# WORK INSTRUCTION
Please filter the entries for the word "without" and copy every line that has it.

# DATA TO PROCESS
----------------------------------------
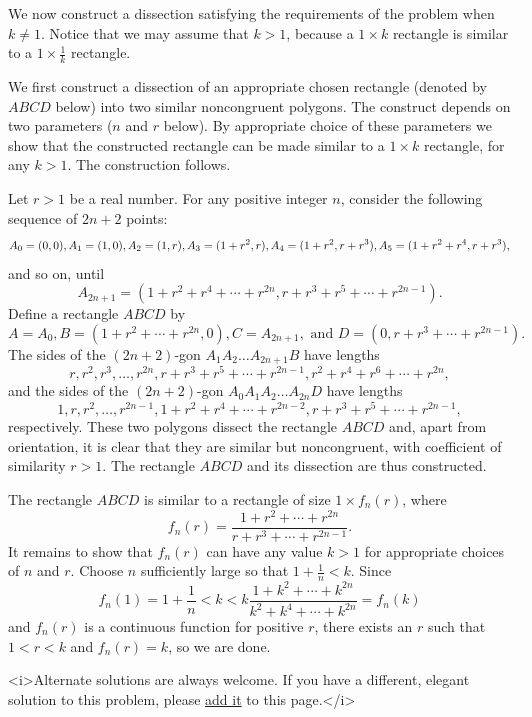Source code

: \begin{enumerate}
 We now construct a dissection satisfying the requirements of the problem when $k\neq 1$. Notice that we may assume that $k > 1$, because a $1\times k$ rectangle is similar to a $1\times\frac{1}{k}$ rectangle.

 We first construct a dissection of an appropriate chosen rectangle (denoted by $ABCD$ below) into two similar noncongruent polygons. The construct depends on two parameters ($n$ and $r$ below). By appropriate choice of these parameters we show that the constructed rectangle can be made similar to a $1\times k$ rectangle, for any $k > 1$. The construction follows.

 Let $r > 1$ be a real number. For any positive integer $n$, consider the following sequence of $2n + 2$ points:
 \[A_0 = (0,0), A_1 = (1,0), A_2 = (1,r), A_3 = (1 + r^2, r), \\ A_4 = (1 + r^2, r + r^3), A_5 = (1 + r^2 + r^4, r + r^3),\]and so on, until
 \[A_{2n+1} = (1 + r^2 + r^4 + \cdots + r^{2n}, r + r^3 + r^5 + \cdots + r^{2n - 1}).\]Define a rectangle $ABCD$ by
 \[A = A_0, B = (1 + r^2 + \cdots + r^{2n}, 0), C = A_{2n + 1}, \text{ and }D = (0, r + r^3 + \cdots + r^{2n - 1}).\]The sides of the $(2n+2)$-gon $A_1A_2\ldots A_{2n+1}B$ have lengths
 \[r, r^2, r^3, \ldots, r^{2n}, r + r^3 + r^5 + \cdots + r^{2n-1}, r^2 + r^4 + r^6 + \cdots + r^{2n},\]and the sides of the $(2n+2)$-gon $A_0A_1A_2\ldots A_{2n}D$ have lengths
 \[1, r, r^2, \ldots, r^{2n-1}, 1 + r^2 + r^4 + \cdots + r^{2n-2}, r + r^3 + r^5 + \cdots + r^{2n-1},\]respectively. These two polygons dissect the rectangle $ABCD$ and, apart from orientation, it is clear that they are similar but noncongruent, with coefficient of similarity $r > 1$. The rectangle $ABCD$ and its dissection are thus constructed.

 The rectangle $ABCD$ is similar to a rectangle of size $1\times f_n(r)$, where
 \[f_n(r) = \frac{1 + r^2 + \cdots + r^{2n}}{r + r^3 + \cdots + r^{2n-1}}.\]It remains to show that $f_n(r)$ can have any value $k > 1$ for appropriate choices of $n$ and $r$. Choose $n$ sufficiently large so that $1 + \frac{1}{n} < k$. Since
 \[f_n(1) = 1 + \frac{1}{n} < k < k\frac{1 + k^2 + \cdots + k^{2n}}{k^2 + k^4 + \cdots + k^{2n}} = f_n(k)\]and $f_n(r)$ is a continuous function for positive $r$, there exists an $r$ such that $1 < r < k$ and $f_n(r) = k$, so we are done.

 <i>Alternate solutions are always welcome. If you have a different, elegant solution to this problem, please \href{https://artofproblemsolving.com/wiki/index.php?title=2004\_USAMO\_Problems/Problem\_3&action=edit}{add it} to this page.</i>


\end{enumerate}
----------------------------------------
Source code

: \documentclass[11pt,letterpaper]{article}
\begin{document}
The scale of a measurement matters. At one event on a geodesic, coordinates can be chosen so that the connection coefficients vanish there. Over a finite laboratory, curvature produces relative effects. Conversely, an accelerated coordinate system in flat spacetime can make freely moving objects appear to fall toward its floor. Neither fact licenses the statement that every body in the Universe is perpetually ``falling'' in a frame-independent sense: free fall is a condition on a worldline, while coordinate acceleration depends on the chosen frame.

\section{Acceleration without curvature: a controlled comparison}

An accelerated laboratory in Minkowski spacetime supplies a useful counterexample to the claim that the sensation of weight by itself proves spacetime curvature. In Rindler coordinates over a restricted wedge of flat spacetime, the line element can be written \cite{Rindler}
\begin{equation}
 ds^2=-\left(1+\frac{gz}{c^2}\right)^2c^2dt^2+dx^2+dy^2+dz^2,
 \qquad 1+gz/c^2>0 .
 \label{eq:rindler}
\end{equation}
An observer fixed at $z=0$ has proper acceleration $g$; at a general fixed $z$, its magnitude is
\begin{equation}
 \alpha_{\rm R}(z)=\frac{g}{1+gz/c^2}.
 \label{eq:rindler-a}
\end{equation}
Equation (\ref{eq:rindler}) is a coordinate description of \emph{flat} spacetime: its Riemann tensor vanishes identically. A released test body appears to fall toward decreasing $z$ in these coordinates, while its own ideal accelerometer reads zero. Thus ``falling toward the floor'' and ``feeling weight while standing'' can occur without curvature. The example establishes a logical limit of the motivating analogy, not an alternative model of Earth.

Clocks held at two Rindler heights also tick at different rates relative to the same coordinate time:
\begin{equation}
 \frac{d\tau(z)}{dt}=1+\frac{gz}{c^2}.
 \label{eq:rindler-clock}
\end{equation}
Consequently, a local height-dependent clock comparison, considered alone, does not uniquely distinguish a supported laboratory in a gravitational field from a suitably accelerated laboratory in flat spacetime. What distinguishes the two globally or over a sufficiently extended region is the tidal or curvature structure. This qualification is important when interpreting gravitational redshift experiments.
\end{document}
----------------------------------------
# RESPONSE
\section{Acceleration without curvature: a controlled comparison}
Equation (\ref{eq:rindler}) is a coordinate description of \emph{flat} spacetime: its Riemann tensor vanishes identically. A released test body appears to fall toward decreasing $z$ in these coordinates, while its own ideal accelerometer reads zero. Thus ``falling toward the floor'' and ``feeling weight while standing'' can occur without curvature. The example establishes a logical limit of the motivating analogy, not an alternative model of Earth.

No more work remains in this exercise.